*** Opening of RECORDED DATA ***

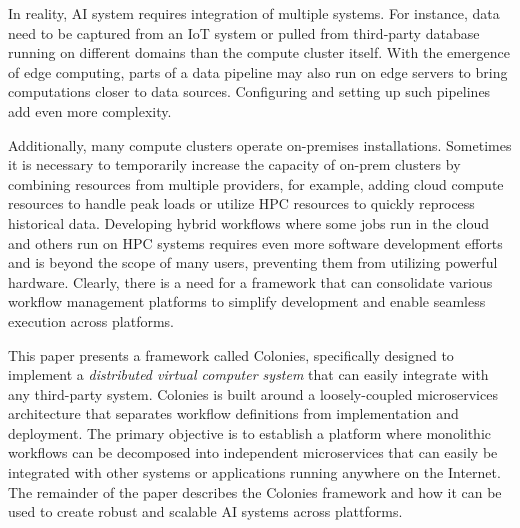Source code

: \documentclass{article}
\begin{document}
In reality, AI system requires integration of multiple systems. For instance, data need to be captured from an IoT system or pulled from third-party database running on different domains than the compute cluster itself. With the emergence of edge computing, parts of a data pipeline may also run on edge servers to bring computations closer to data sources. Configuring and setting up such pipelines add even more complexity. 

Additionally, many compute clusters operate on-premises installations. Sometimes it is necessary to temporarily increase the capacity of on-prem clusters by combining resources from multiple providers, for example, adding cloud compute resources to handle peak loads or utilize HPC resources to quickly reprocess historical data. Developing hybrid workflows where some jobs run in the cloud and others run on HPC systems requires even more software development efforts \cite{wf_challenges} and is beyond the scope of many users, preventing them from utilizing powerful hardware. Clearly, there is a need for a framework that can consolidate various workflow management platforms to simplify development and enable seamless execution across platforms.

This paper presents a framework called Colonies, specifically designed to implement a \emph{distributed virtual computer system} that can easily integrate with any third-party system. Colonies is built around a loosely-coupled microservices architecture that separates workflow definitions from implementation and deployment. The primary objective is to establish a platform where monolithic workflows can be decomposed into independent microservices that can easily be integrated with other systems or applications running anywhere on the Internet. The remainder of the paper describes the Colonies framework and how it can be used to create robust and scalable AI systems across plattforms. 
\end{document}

*** Close of RECORDED DATA ***
*** Opening of RECORDED DATA ***

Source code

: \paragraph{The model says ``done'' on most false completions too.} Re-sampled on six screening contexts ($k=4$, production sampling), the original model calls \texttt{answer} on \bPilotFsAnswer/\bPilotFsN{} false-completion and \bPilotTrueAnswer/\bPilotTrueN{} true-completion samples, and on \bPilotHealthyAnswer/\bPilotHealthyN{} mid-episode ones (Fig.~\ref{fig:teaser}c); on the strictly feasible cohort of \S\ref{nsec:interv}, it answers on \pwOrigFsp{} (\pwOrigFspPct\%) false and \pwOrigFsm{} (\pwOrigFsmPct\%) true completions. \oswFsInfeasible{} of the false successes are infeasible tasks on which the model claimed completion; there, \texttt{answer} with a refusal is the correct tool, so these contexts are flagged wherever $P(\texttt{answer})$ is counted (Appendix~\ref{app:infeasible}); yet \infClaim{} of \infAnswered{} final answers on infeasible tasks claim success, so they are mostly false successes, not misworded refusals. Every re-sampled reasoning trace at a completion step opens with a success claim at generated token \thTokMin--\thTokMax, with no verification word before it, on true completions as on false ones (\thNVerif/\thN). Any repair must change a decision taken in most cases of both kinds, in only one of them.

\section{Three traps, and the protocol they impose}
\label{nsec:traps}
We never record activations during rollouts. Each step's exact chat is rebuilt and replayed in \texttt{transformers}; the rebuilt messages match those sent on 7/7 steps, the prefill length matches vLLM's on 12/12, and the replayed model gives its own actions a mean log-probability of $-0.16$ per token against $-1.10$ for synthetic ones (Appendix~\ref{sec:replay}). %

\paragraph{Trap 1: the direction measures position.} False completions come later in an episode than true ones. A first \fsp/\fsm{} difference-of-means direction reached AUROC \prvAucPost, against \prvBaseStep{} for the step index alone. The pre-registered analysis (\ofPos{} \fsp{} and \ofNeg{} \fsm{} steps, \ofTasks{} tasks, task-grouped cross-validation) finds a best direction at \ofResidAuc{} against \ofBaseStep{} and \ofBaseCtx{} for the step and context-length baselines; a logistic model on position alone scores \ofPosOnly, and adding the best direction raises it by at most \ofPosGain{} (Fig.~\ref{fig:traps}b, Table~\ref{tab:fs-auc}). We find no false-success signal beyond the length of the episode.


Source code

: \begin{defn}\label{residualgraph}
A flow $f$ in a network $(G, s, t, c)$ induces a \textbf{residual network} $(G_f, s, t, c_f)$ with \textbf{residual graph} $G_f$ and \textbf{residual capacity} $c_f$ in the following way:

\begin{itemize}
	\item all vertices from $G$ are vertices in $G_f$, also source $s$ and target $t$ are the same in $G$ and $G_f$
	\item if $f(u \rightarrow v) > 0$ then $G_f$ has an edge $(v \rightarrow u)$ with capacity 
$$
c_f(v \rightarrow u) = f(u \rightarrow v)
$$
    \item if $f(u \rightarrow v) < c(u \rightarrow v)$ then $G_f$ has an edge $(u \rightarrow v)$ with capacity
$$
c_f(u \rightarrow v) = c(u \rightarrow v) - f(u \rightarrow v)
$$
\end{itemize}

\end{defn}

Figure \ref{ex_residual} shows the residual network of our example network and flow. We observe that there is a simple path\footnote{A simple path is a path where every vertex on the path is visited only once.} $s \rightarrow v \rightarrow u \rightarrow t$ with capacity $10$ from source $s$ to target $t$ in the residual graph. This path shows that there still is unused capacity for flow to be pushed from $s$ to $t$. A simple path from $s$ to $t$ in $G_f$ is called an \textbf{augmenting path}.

*** Close of RECORDED DATA ***

REQUIRED WORK: Exactly one number is wanted in reply: the count of lines above that hold the string "begin".

ANSWER SPACE: 3